▶ DIRECTIONS
The records follow. Filter them to the lines that hold "admin".

▶ DATA SHOWN
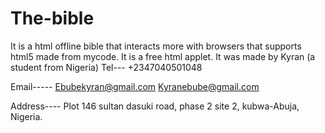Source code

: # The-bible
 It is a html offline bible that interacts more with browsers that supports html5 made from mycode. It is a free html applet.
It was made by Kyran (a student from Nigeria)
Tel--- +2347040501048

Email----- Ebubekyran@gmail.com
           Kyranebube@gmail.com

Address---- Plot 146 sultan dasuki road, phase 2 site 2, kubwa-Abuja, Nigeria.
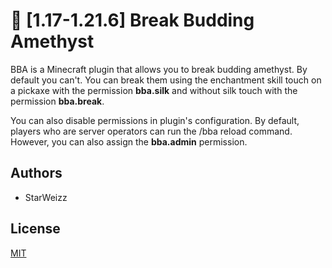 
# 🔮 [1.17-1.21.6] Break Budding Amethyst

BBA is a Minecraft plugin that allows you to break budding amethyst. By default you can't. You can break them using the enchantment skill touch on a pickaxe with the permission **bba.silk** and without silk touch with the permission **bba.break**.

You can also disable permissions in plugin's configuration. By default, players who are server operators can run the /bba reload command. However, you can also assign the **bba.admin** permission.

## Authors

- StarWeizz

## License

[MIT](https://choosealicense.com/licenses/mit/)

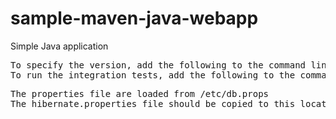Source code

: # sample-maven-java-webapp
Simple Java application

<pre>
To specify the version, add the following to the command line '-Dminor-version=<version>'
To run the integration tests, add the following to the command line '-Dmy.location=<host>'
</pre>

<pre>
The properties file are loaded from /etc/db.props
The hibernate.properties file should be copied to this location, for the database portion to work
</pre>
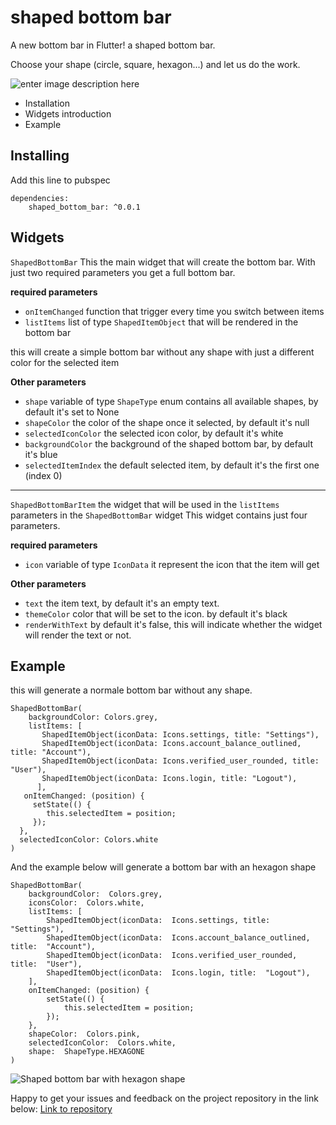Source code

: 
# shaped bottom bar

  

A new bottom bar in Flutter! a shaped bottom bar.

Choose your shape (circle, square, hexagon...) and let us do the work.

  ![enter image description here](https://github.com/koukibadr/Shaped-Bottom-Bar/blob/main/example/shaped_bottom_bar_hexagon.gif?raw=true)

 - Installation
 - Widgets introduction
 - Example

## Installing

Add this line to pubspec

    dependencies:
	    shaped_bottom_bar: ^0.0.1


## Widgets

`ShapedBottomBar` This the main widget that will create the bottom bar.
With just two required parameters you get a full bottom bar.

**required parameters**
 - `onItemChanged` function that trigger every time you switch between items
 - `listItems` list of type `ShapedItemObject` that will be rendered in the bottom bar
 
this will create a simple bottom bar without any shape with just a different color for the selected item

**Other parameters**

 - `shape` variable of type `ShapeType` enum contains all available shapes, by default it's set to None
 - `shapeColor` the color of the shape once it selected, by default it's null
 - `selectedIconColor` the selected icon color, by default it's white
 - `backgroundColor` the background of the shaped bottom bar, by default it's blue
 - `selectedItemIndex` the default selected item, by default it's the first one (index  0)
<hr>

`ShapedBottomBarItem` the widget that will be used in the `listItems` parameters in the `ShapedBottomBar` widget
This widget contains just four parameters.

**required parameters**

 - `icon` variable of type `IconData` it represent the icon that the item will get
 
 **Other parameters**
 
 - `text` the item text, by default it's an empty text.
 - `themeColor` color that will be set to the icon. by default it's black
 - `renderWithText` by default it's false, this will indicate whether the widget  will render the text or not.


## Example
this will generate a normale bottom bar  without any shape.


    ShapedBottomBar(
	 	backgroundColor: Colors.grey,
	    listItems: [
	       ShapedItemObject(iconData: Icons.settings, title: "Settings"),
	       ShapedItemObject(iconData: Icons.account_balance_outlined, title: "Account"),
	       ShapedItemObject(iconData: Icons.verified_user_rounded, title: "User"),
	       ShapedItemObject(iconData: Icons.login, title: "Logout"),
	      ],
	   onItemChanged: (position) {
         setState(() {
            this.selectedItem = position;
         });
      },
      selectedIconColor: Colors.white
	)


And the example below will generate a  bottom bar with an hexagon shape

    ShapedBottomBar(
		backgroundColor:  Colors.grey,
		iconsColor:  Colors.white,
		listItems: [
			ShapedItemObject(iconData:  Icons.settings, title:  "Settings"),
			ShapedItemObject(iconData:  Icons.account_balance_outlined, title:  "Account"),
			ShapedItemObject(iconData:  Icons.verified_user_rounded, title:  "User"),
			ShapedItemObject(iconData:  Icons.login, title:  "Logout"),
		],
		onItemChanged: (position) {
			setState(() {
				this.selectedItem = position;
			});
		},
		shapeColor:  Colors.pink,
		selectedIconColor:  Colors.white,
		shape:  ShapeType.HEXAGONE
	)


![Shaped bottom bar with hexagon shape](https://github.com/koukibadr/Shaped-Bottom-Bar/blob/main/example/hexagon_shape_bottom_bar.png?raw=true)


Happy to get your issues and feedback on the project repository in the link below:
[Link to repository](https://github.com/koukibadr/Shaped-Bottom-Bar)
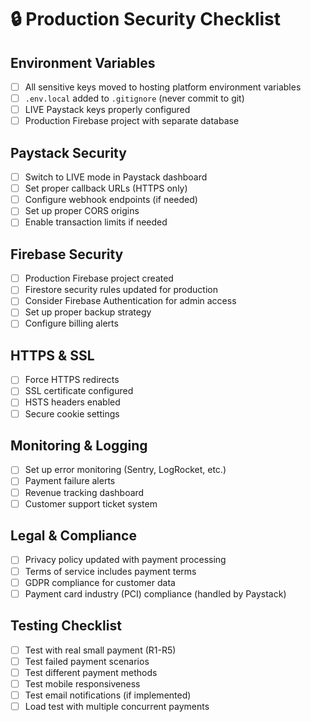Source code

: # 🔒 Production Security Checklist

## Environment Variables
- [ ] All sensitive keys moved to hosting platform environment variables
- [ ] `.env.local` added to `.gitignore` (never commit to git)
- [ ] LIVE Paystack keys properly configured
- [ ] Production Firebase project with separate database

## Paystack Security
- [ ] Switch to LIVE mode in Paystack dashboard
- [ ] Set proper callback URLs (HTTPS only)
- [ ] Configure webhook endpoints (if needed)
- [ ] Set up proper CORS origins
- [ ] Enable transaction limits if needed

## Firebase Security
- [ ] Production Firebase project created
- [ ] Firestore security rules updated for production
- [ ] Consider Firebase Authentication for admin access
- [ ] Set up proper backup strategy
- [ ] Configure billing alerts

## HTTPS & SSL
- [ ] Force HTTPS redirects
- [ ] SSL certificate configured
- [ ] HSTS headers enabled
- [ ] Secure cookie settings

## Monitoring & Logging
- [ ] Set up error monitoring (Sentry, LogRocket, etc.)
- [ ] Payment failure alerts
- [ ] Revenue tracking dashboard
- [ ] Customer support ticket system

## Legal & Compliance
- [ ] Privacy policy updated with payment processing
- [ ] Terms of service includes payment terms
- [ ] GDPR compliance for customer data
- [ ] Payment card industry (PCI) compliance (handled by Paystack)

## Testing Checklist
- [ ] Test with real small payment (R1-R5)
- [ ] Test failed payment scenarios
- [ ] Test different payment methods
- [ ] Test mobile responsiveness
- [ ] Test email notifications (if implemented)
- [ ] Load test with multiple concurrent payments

▶ EXERCISE RESULT
You can also disable permissions in plugin's configuration. By default, players who are server operators can run the /bba reload command. However, you can also assign the **bba.admin** permission.
- [ ] Consider Firebase Authentication for admin access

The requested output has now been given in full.